"Portions for Foxes" is a series of weekly posts, each about one song by a woman or a band led by a woman. See the introduction for more.
Doing a little research for this post, I found out there's a whole history I wasn't aware of - previous band and parallel bands and reunions and all that jazz. It's not a surprise - people have careers and lives, which started before you paid attention and continued after you get distracted by something else - but the details are always more specific and interesting than you expect.
I knew Orenda Fink from one solo record in the mid-Aughts. I'm a big fan of this one song in particular, and still listen to it. But her career is much bigger than that, with several other band names I probably should take the time to investigate, one of these days.
But today, I'm here to talk about High Ground, a swirling, tense song driven by what I think is a mandolin - the second-creepiest mandolin song I know, after Okkervil River's Westfall - and powered by Fink's bright, clear, quiet voice.

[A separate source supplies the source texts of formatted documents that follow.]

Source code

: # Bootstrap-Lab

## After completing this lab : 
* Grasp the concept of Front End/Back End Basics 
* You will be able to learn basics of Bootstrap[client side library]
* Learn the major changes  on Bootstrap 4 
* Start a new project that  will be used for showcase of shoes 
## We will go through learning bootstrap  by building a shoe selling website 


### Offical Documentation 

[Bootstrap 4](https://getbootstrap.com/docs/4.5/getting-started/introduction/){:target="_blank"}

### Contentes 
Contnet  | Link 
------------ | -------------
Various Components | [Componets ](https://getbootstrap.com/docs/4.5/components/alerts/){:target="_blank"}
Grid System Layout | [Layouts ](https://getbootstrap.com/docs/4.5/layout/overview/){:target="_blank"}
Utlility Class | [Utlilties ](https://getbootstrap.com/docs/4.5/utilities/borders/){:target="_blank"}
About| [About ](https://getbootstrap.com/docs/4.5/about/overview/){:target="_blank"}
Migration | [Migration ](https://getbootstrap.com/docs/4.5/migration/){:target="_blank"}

Cause when the water rises
They start to look for high ground
Just like me when you come around
I'm pretty sure this is yet another bad-relationship song. The singer is trying to stay away from the man she's singing to - but she also seems to be singing to a storm, something natural and overwhelming. Or maybe she just sees that man like a tsunami or flood or nor'easter: destructive and violent, destroying all before it.
Don’t come search for me
I beg of you both
There is a "both." So I like to think there's both a storm coming and this man, at the same time, and the singer is pleading with both of them to stay away. The song is in that moment before the storm hits, before the man finds her, when there's still room for words, for pleading. Still time to look for high ground to weather the storm.